(EXTRACTED MATERIAL begins)
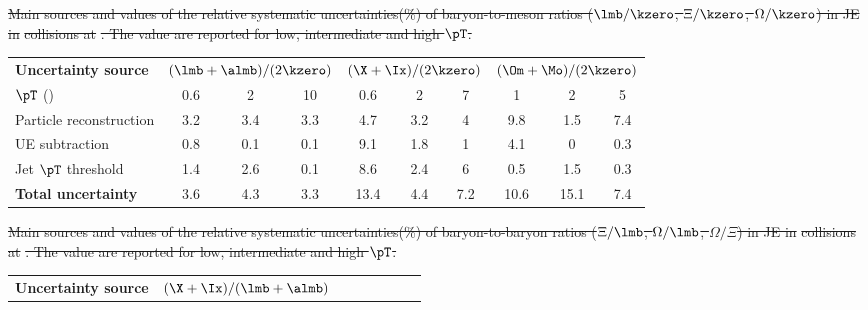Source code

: \documentclass[ALICE,manyauthors]{cernphprep}
\providecommand{\DIFdel}[1]{{\protect\color{red}\sout{#1}}}                      %
\providecommand{\DIFdelFL}[1]{\DIFdel{#1}} %
\providecommand{\DIFdelbeginFL}{} %
\providecommand{\DIFdelendFL}{} %
\begin{document}
\begin{table}[!ht]
\begin{center}
{%
\DIFdelFL{Main sources and values of the relative systematic uncertainties(\%) of baryon-to-meson ratios ($\lmb/\kzero$, $\Xi/\kzero$, $\Omega/\kzero$) in JE in }%
\DIFdelFL{collisions at }%
\DIFdelFL{.
			The value are reported for low, intermediate and high $\pT$.}}
\DIFdelendFL \begin{tabularx}{\textwidth}{@{} lCCCCCCCCC @{}}
		    \toprule
		    \textbf{Uncertainty source} & 
		    & 
		    &  \\
	  	    \cmidrule(lr){2-4} \cmidrule(lr){5-7} \cmidrule(lr){8-10}
		    $\pT$ (\GeVc) & 0.6 & 2 &10  & 0.6 & 2 & 7 & 1 & 2 & 5 \\
		    \midrule
		    Particle reconstruction& 3.2& 3.4& 3.3& 4.7& 3.2& 4& 9.8& 1.5& 7.4\\
	 	    UE subtraction& 0.8& 0.1& 0.1& 9.1& 1.8& 1& 4.1& 0& 0.3\\
		    Jet $\pT$ threshold& 1.4& 2.6& 0.1& 8.6& 2.4& 6& 0.5& 1.5& 0.3\\
		    \midrule
		    \textbf{Total uncertainty}& 3.6& 4.3& 3.3& 13.4& 4.4& 7.2& 10.6& 15.1& 7.4\\
		    \bottomrule
	        \end{tabularx}
	        \DIFdelbeginFL %
{%
\DIFdelFL{Main sources and values of the relative systematic uncertainties(\%) of baryon-to-baryon ratios ($\Xi/\lmb$, $\Omega/\lmb$, $\Omega/\Xi$) in JE in }%
\DIFdelFL{collisions at }%
\DIFdelFL{.
			The value are reported for low, intermediate and high $\pT$.}}
\DIFdelendFL \begin{tabularx}{\textwidth}{@{} lCCCCCCCCC @{}}
		    \toprule
		    \textbf{Uncertainty source} & 

\end{tabularx}
\end{center}
\end{table}
\end{document}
(EXTRACTED MATERIAL ends)
TRY IT | Every line holding the word "Main" should be copied out of the material.

ANSWER TO THIS TASK |
\DIFdelFL{Main sources and values of the relative systematic uncertainties(\%) of baryon-to-meson ratios ($\lmb/\kzero$, $\Xi/\kzero$, $\Omega/\kzero$) in JE in }%
\DIFdelFL{Main sources and values of the relative systematic uncertainties(\%) of baryon-to-baryon ratios ($\Xi/\lmb$, $\Omega/\lmb$, $\Omega/\Xi$) in JE in }%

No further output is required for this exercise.